▶ What is being asked
Leave out the pictures and print the rest of the entries exactly as they stand.

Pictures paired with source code
———

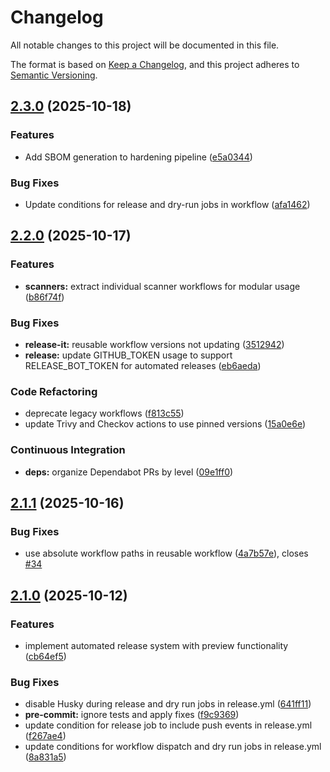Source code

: # Changelog

All notable changes to this project will be documented in this file.

The format is based on [Keep a Changelog](https://keepachangelog.com/en/1.0.0/),
and this project adheres to [Semantic Versioning](https://semver.org/spec/v2.0.0.html).



## [2.3.0](https://github.com/huntridge-labs/hardening-workflows/compare/2.2.0...2.3.0) (2025-10-18)

### Features

* Add SBOM generation to hardening pipeline ([e5a0344](https://github.com/huntridge-labs/hardening-workflows/commit/e5a03444c3b76dbf797f131d0ef0dc0bc34f54cd))

### Bug Fixes

* Update conditions for release and dry-run jobs in workflow ([afa1462](https://github.com/huntridge-labs/hardening-workflows/commit/afa1462e7b71a0b6435fddfbc0d76c6604e22186))

## [2.2.0](https://github.com/huntridge-labs/hardening-workflows/compare/2.1.1...2.2.0) (2025-10-17)

### Features

* **scanners:** extract individual scanner workflows for modular usage ([b86f74f](https://github.com/huntridge-labs/hardening-workflows/commit/b86f74fca6006814a52d8703c165326d6d0509fa))

### Bug Fixes

* **release-it:** reusable workflow versions not updating ([3512942](https://github.com/huntridge-labs/hardening-workflows/commit/351294269239c7f8844c3fdf8a2df1e0f63a8be0))
* **release:** update GITHUB_TOKEN usage to support RELEASE_BOT_TOKEN for automated releases ([eb6aeda](https://github.com/huntridge-labs/hardening-workflows/commit/eb6aeda2427e20e44e6e2bc78661fe0c7e6568b8))

### Code Refactoring

* deprecate legacy workflows ([f813c55](https://github.com/huntridge-labs/hardening-workflows/commit/f813c5506cfefbc2278f7a37a41b647a7b08be79))
* update Trivy and Checkov actions to use pinned versions ([15a0e6e](https://github.com/huntridge-labs/hardening-workflows/commit/15a0e6efbf9cc180f2c3f213f42a92204e880617))

### Continuous Integration

* **deps:** organize Dependabot PRs by level ([09e1ff0](https://github.com/huntridge-labs/hardening-workflows/commit/09e1ff0d9764d769198bed0fd3820490dc0ab37e))

## [2.1.1](https://github.com/huntridge-labs/hardening-workflows/compare/2.1.0...2.1.1) (2025-10-16)

### Bug Fixes

* use absolute workflow paths in reusable workflow ([4a7b57e](https://github.com/huntridge-labs/hardening-workflows/commit/4a7b57eb48a6b431c1f4b4b40a901bf47a072dd9)), closes [#34](https://github.com/huntridge-labs/hardening-workflows/issues/34)

## [2.1.0](https://github.com/huntridge-labs/hardening-workflows/compare/2.0.0...2.1.0) (2025-10-12)

### Features

* implement automated release system with preview functionality ([cb64ef5](https://github.com/huntridge-labs/hardening-workflows/commit/cb64ef57a9ae9686c99eac4c1a059a3e7032ff30))

### Bug Fixes

* disable Husky during release and dry run jobs in release.yml ([641ff11](https://github.com/huntridge-labs/hardening-workflows/commit/641ff119e5288ff3196afb19092a56263e906376))
* **pre-commit:** ignore tests and apply fixes ([f9c9369](https://github.com/huntridge-labs/hardening-workflows/commit/f9c9369cad6db460549d9e2e2dd2f02e8cbe4db3))
* update condition for release job to include push events in release.yml ([f267ae4](https://github.com/huntridge-labs/hardening-workflows/commit/f267ae49fffc017439524f728199760bab2c8fa2))
* update conditions for workflow dispatch and dry run jobs in release.yml ([8a831a5](https://github.com/huntridge-labs/hardening-workflows/commit/8a831a5da8df73def731185c10d7d0fdfb04bd90))
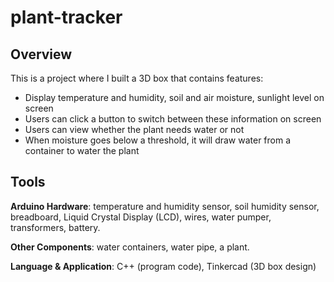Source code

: # plant-tracker
<h2>Overview</h2>
<p>This is a project where I built a 3D box that contains features:</p>
<ul>
  <li>Display temperature and humidity, soil and air moisture, sunlight level on screen</li>
  <li>Users can click a button to switch between these information on screen</li>
  <li>Users can view whether the plant needs water or not</li>
  <li>When moisture goes below a threshold, it will draw water from a container to water the plant</li>
</ul>

<h2>Tools</h2>
<p><b>Arduino Hardware</b>: temperature and humidity sensor, soil humidity sensor, breadboard, Liquid Crystal Display (LCD), wires, water pumper, transformers, battery.</p>
<p><b>Other Components</b>: water containers, water pipe, a plant.
<p><b>Language & Application</b>: C++ (program code), Tinkercad (3D box design)</p>
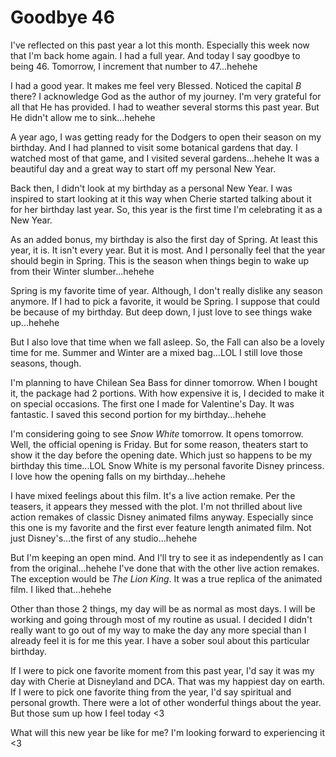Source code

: # Goodbye 46

I've reflected on this past year a lot this month. Especially this week now that I'm back home again. I had a full year. And today I say goodbye to being 46. Tomorrow, I increment that number to 47...hehehe

I had a good year. It makes me feel very Blessed. Noticed the capital *B* there? I acknowledge God as the author of my journey. I'm very grateful for all that He has provided. I had to weather several storms this past year. But He didn't allow me to sink...hehehe

A year ago, I was getting ready for the Dodgers to open their season on my birthday. And I had planned to visit some botanical gardens that day. I watched most of that game, and I visited several gardens...hehehe It was a beautiful day and a great way to start off my personal New Year.

Back then, I didn't look at my birthday as a personal New Year. I was inspired to start looking at it this way when Cherie started talking about it for her birthday last year. So, this year is the first time I'm celebrating it as a New Year.

As an added bonus, my birthday is also the first day of Spring. At least this year, it is. It isn't every year. But it is most. And I personally feel that the year should begin in Spring. This is the season when things begin to wake up from their Winter slumber...hehehe

Spring is my favorite time of year. Although, I don't really dislike any season anymore. If I had to pick a favorite, it would be Spring. I suppose that could be because of my birthday. But deep down, I just love to see things wake up...hehehe

But I also love that time when we fall asleep. So, the Fall can also be a lovely time for me. Summer and Winter are a mixed bag...LOL I still love those seasons, though.

I'm planning to have Chilean Sea Bass for dinner tomorrow. When I bought it, the package had 2 portions. With how expensive it is, I decided to make it on special occasions. The first one I made for Valentine's Day. It was fantastic. I saved this second portion for my birthday...hehehe

I'm considering going to see *Snow White* tomorrow. It opens tomorrow. Well, the official opening is Friday. But for some reason, theaters start to show it the day before the opening date. Which just so happens to be my birthday this time...LOL Snow White is my personal favorite Disney princess. I love how the opening falls on my birthday...hehehe

I have mixed feelings about this film. It's a live action remake. Per the teasers, it appears they messed with the plot. I'm not thrilled about live action remakes of classic Disney animated films anyway. Especially since this one is my favorite and the first ever feature length animated film. Not just Disney's...the first of any studio...hehehe

But I'm keeping an open mind. And I'll try to see it as independently as I can from the original...hehehe I've done that with the other live action remakes. The exception would be *The Lion King*. It was a true replica of the animated film. I liked that...hehehe

Other than those 2 things, my day will be as normal as most days. I will be working and going through most of my routine as usual. I decided I didn't really want to go out of my way to make the day any more special than I already feel it is for me this year. I have a sober soul about this particular birthday.

If I were to pick one favorite moment from this past year, I'd say it was my day with Cherie at Disneyland and DCA. That was my happiest day on earth. If I were to pick one favorite thing from the year, I'd say spiritual and personal growth. There were a lot of other wonderful things about the year. But those sum up how I feel today <3

What will this new year be like for me? I'm looking forward to experiencing it <3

———

▶ Response box
Source code

: # Changelog

All notable changes to this project will be documented in this file.

The format is based on [Keep a Changelog](https://keepachangelog.com/en/1.0.0/),
and this project adheres to [Semantic Versioning](https://semver.org/spec/v2.0.0.html).



## [2.3.0](https://github.com/huntridge-labs/hardening-workflows/compare/2.2.0...2.3.0) (2025-10-18)

### Features

* Add SBOM generation to hardening pipeline ([e5a0344](https://github.com/huntridge-labs/hardening-workflows/commit/e5a03444c3b76dbf797f131d0ef0dc0bc34f54cd))

### Bug Fixes

* Update conditions for release and dry-run jobs in workflow ([afa1462](https://github.com/huntridge-labs/hardening-workflows/commit/afa1462e7b71a0b6435fddfbc0d76c6604e22186))

## [2.2.0](https://github.com/huntridge-labs/hardening-workflows/compare/2.1.1...2.2.0) (2025-10-17)

### Features

* **scanners:** extract individual scanner workflows for modular usage ([b86f74f](https://github.com/huntridge-labs/hardening-workflows/commit/b86f74fca6006814a52d8703c165326d6d0509fa))

### Bug Fixes

* **release-it:** reusable workflow versions not updating ([3512942](https://github.com/huntridge-labs/hardening-workflows/commit/351294269239c7f8844c3fdf8a2df1e0f63a8be0))
* **release:** update GITHUB_TOKEN usage to support RELEASE_BOT_TOKEN for automated releases ([eb6aeda](https://github.com/huntridge-labs/hardening-workflows/commit/eb6aeda2427e20e44e6e2bc78661fe0c7e6568b8))

### Code Refactoring

* deprecate legacy workflows ([f813c55](https://github.com/huntridge-labs/hardening-workflows/commit/f813c5506cfefbc2278f7a37a41b647a7b08be79))
* update Trivy and Checkov actions to use pinned versions ([15a0e6e](https://github.com/huntridge-labs/hardening-workflows/commit/15a0e6efbf9cc180f2c3f213f42a92204e880617))

### Continuous Integration

* **deps:** organize Dependabot PRs by level ([09e1ff0](https://github.com/huntridge-labs/hardening-workflows/commit/09e1ff0d9764d769198bed0fd3820490dc0ab37e))

## [2.1.1](https://github.com/huntridge-labs/hardening-workflows/compare/2.1.0...2.1.1) (2025-10-16)

### Bug Fixes

* use absolute workflow paths in reusable workflow ([4a7b57e](https://github.com/huntridge-labs/hardening-workflows/commit/4a7b57eb48a6b431c1f4b4b40a901bf47a072dd9)), closes [#34](https://github.com/huntridge-labs/hardening-workflows/issues/34)

## [2.1.0](https://github.com/huntridge-labs/hardening-workflows/compare/2.0.0...2.1.0) (2025-10-12)

### Features

* implement automated release system with preview functionality ([cb64ef5](https://github.com/huntridge-labs/hardening-workflows/commit/cb64ef57a9ae9686c99eac4c1a059a3e7032ff30))

### Bug Fixes

* disable Husky during release and dry run jobs in release.yml ([641ff11](https://github.com/huntridge-labs/hardening-workflows/commit/641ff119e5288ff3196afb19092a56263e906376))
* **pre-commit:** ignore tests and apply fixes ([f9c9369](https://github.com/huntridge-labs/hardening-workflows/commit/f9c9369cad6db460549d9e2e2dd2f02e8cbe4db3))
* update condition for release job to include push events in release.yml ([f267ae4](https://github.com/huntridge-labs/hardening-workflows/commit/f267ae49fffc017439524f728199760bab2c8fa2))
* update conditions for workflow dispatch and dry run jobs in release.yml ([8a831a5](https://github.com/huntridge-labs/hardening-workflows/commit/8a831a5da8df73def731185c10d7d0fdfb04bd90))
Source code

: # plant-tracker
<h2>Overview</h2>
<p>This is a project where I built a 3D box that contains features:</p>
<ul>
  <li>Display temperature and humidity, soil and air moisture, sunlight level on screen</li>
  <li>Users can click a button to switch between these information on screen</li>
  <li>Users can view whether the plant needs water or not</li>
  <li>When moisture goes below a threshold, it will draw water from a container to water the plant</li>
</ul>

<h2>Tools</h2>
<p><b>Arduino Hardware</b>: temperature and humidity sensor, soil humidity sensor, breadboard, Liquid Crystal Display (LCD), wires, water pumper, transformers, battery.</p>
<p><b>Other Components</b>: water containers, water pipe, a plant.
<p><b>Language & Application</b>: C++ (program code), Tinkercad (3D box design)</p>
Source code

: # Goodbye 46

I've reflected on this past year a lot this month. Especially this week now that I'm back home again. I had a full year. And today I say goodbye to being 46. Tomorrow, I increment that number to 47...hehehe

I had a good year. It makes me feel very Blessed. Noticed the capital *B* there? I acknowledge God as the author of my journey. I'm very grateful for all that He has provided. I had to weather several storms this past year. But He didn't allow me to sink...hehehe

A year ago, I was getting ready for the Dodgers to open their season on my birthday. And I had planned to visit some botanical gardens that day. I watched most of that game, and I visited several gardens...hehehe It was a beautiful day and a great way to start off my personal New Year.

Back then, I didn't look at my birthday as a personal New Year. I was inspired to start looking at it this way when Cherie started talking about it for her birthday last year. So, this year is the first time I'm celebrating it as a New Year.

As an added bonus, my birthday is also the first day of Spring. At least this year, it is. It isn't every year. But it is most. And I personally feel that the year should begin in Spring. This is the season when things begin to wake up from their Winter slumber...hehehe

Spring is my favorite time of year. Although, I don't really dislike any season anymore. If I had to pick a favorite, it would be Spring. I suppose that could be because of my birthday. But deep down, I just love to see things wake up...hehehe

But I also love that time when we fall asleep. So, the Fall can also be a lovely time for me. Summer and Winter are a mixed bag...LOL I still love those seasons, though.

I'm planning to have Chilean Sea Bass for dinner tomorrow. When I bought it, the package had 2 portions. With how expensive it is, I decided to make it on special occasions. The first one I made for Valentine's Day. It was fantastic. I saved this second portion for my birthday...hehehe

I'm considering going to see *Snow White* tomorrow. It opens tomorrow. Well, the official opening is Friday. But for some reason, theaters start to show it the day before the opening date. Which just so happens to be my birthday this time...LOL Snow White is my personal favorite Disney princess. I love how the opening falls on my birthday...hehehe

I have mixed feelings about this film. It's a live action remake. Per the teasers, it appears they messed with the plot. I'm not thrilled about live action remakes of classic Disney animated films anyway. Especially since this one is my favorite and the first ever feature length animated film. Not just Disney's...the first of any studio...hehehe

But I'm keeping an open mind. And I'll try to see it as independently as I can from the original...hehehe I've done that with the other live action remakes. The exception would be *The Lion King*. It was a true replica of the animated film. I liked that...hehehe

Other than those 2 things, my day will be as normal as most days. I will be working and going through most of my routine as usual. I decided I didn't really want to go out of my way to make the day any more special than I already feel it is for me this year. I have a sober soul about this particular birthday.

If I were to pick one favorite moment from this past year, I'd say it was my day with Cherie at Disneyland and DCA. That was my happiest day on earth. If I were to pick one favorite thing from the year, I'd say spiritual and personal growth. There were a lot of other wonderful things about the year. But those sum up how I feel today <3

What will this new year be like for me? I'm looking forward to experiencing it <3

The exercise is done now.